=== Begin Enclosure ===

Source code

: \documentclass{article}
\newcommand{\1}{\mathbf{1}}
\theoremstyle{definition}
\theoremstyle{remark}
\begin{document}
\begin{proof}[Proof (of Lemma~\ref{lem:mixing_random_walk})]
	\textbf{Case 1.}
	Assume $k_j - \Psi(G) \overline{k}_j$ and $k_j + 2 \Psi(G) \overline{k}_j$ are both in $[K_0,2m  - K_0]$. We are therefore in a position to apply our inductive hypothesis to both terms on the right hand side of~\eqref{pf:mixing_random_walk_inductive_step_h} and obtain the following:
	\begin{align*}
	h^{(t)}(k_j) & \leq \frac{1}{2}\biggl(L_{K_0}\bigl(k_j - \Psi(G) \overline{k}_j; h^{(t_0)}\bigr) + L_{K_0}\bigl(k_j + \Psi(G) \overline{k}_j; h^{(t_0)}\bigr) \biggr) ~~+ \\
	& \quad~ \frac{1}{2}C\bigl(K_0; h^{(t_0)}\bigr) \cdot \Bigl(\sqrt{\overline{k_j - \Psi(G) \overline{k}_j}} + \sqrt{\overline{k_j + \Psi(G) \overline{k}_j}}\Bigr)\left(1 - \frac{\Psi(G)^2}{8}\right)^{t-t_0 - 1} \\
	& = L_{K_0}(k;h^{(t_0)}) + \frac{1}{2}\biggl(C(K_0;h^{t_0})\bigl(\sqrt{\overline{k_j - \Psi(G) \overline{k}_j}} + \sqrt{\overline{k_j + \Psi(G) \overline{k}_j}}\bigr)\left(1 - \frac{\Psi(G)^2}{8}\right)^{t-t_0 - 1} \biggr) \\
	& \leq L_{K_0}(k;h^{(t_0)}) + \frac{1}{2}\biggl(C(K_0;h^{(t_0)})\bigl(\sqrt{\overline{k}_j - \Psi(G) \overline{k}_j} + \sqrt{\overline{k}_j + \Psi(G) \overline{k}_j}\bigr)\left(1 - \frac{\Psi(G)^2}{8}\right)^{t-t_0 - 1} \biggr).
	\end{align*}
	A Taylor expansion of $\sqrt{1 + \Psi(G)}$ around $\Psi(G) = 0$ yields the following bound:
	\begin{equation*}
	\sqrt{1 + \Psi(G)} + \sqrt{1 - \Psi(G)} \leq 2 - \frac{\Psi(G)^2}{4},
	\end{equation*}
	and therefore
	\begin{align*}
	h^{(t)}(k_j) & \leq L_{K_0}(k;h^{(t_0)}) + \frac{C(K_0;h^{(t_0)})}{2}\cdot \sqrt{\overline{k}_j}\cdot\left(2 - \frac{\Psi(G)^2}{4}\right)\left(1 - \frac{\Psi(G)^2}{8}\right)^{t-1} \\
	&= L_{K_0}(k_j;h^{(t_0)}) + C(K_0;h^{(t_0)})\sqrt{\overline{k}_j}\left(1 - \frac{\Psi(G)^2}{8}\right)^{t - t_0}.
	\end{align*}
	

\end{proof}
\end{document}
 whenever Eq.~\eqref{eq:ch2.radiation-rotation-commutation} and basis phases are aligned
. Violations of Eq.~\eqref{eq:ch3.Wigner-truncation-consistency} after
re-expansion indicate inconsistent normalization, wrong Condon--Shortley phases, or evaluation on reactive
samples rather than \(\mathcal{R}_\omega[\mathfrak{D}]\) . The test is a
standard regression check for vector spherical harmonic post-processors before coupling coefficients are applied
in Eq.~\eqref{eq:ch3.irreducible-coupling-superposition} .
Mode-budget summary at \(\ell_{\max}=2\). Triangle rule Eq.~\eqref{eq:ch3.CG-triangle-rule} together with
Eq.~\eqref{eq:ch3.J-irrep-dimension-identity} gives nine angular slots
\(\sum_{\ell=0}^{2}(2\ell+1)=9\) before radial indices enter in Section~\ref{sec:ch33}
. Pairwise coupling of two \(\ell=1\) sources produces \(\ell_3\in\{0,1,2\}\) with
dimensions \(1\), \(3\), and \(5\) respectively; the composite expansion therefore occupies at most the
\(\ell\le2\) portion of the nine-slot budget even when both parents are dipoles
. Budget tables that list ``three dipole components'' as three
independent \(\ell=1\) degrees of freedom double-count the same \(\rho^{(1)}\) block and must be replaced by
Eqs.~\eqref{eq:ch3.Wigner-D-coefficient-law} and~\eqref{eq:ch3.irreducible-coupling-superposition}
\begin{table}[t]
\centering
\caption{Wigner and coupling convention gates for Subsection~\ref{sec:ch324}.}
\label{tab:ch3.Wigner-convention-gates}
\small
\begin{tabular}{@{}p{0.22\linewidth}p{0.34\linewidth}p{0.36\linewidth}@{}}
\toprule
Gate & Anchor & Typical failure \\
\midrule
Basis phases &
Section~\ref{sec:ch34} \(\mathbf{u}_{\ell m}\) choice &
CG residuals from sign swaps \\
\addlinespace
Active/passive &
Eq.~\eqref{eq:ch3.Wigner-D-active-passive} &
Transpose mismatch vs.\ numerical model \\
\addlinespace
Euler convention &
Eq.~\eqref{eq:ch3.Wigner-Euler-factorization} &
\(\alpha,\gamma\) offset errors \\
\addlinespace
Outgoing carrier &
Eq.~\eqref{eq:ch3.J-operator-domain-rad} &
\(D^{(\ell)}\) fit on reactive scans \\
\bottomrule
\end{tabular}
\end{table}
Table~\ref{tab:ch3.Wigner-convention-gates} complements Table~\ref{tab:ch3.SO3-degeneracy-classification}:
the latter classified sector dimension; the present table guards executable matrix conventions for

=== End Enclosure ===

> [PROBLEM STATEMENT]:
Without any change, reproduce the data in full.

> [OUTPUT FOR THIS TASK]:
Source code

: \documentclass{article}
\newcommand{\1}{\mathbf{1}}
\theoremstyle{definition}
\theoremstyle{remark}
\begin{document}
\begin{proof}[Proof (of Lemma~\ref{lem:mixing_random_walk})]
	\textbf{Case 1.}
	Assume $k_j - \Psi(G) \overline{k}_j$ and $k_j + 2 \Psi(G) \overline{k}_j$ are both in $[K_0,2m  - K_0]$. We are therefore in a position to apply our inductive hypothesis to both terms on the right hand side of~\eqref{pf:mixing_random_walk_inductive_step_h} and obtain the following:
	\begin{align*}
	h^{(t)}(k_j) & \leq \frac{1}{2}\biggl(L_{K_0}\bigl(k_j - \Psi(G) \overline{k}_j; h^{(t_0)}\bigr) + L_{K_0}\bigl(k_j + \Psi(G) \overline{k}_j; h^{(t_0)}\bigr) \biggr) ~~+ \\
	& \quad~ \frac{1}{2}C\bigl(K_0; h^{(t_0)}\bigr) \cdot \Bigl(\sqrt{\overline{k_j - \Psi(G) \overline{k}_j}} + \sqrt{\overline{k_j + \Psi(G) \overline{k}_j}}\Bigr)\left(1 - \frac{\Psi(G)^2}{8}\right)^{t-t_0 - 1} \\
	& = L_{K_0}(k;h^{(t_0)}) + \frac{1}{2}\biggl(C(K_0;h^{t_0})\bigl(\sqrt{\overline{k_j - \Psi(G) \overline{k}_j}} + \sqrt{\overline{k_j + \Psi(G) \overline{k}_j}}\bigr)\left(1 - \frac{\Psi(G)^2}{8}\right)^{t-t_0 - 1} \biggr) \\
	& \leq L_{K_0}(k;h^{(t_0)}) + \frac{1}{2}\biggl(C(K_0;h^{(t_0)})\bigl(\sqrt{\overline{k}_j - \Psi(G) \overline{k}_j} + \sqrt{\overline{k}_j + \Psi(G) \overline{k}_j}\bigr)\left(1 - \frac{\Psi(G)^2}{8}\right)^{t-t_0 - 1} \biggr).
	\end{align*}
	A Taylor expansion of $\sqrt{1 + \Psi(G)}$ around $\Psi(G) = 0$ yields the following bound:
	\begin{equation*}
	\sqrt{1 + \Psi(G)} + \sqrt{1 - \Psi(G)} \leq 2 - \frac{\Psi(G)^2}{4},
	\end{equation*}
	and therefore
	\begin{align*}
	h^{(t)}(k_j) & \leq L_{K_0}(k;h^{(t_0)}) + \frac{C(K_0;h^{(t_0)})}{2}\cdot \sqrt{\overline{k}_j}\cdot\left(2 - \frac{\Psi(G)^2}{4}\right)\left(1 - \frac{\Psi(G)^2}{8}\right)^{t-1} \\
	&= L_{K_0}(k_j;h^{(t_0)}) + C(K_0;h^{(t_0)})\sqrt{\overline{k}_j}\left(1 - \frac{\Psi(G)^2}{8}\right)^{t - t_0}.
	\end{align*}
	

\end{proof}
\end{document}
 whenever Eq.~\eqref{eq:ch2.radiation-rotation-commutation} and basis phases are aligned
. Violations of Eq.~\eqref{eq:ch3.Wigner-truncation-consistency} after
re-expansion indicate inconsistent normalization, wrong Condon--Shortley phases, or evaluation on reactive
samples rather than \(\mathcal{R}_\omega[\mathfrak{D}]\) . The test is a
standard regression check for vector spherical harmonic post-processors before coupling coefficients are applied
in Eq.~\eqref{eq:ch3.irreducible-coupling-superposition} .
Mode-budget summary at \(\ell_{\max}=2\). Triangle rule Eq.~\eqref{eq:ch3.CG-triangle-rule} together with
Eq.~\eqref{eq:ch3.J-irrep-dimension-identity} gives nine angular slots
\(\sum_{\ell=0}^{2}(2\ell+1)=9\) before radial indices enter in Section~\ref{sec:ch33}
. Pairwise coupling of two \(\ell=1\) sources produces \(\ell_3\in\{0,1,2\}\) with
dimensions \(1\), \(3\), and \(5\) respectively; the composite expansion therefore occupies at most the
\(\ell\le2\) portion of the nine-slot budget even when both parents are dipoles
. Budget tables that list ``three dipole components'' as three
independent \(\ell=1\) degrees of freedom double-count the same \(\rho^{(1)}\) block and must be replaced by
Eqs.~\eqref{eq:ch3.Wigner-D-coefficient-law} and~\eqref{eq:ch3.irreducible-coupling-superposition}
\begin{table}[t]
\centering
\caption{Wigner and coupling convention gates for Subsection~\ref{sec:ch324}.}
\label{tab:ch3.Wigner-convention-gates}
\small
\begin{tabular}{@{}p{0.22\linewidth}p{0.34\linewidth}p{0.36\linewidth}@{}}
\toprule
Gate & Anchor & Typical failure \\
\midrule
Basis phases &
Section~\ref{sec:ch34} \(\mathbf{u}_{\ell m}\) choice &
CG residuals from sign swaps \\
\addlinespace
Active/passive &
Eq.~\eqref{eq:ch3.Wigner-D-active-passive} &
Transpose mismatch vs.\ numerical model \\
\addlinespace
Euler convention &
Eq.~\eqref{eq:ch3.Wigner-Euler-factorization} &
\(\alpha,\gamma\) offset errors \\
\addlinespace
Outgoing carrier &
Eq.~\eqref{eq:ch3.J-operator-domain-rad} &
\(D^{(\ell)}\) fit on reactive scans \\
\bottomrule
\end{tabular}
\end{table}
Table~\ref{tab:ch3.Wigner-convention-gates} complements Table~\ref{tab:ch3.SO3-degeneracy-classification}:
the latter classified sector dimension; the present table guards executable matrix conventions for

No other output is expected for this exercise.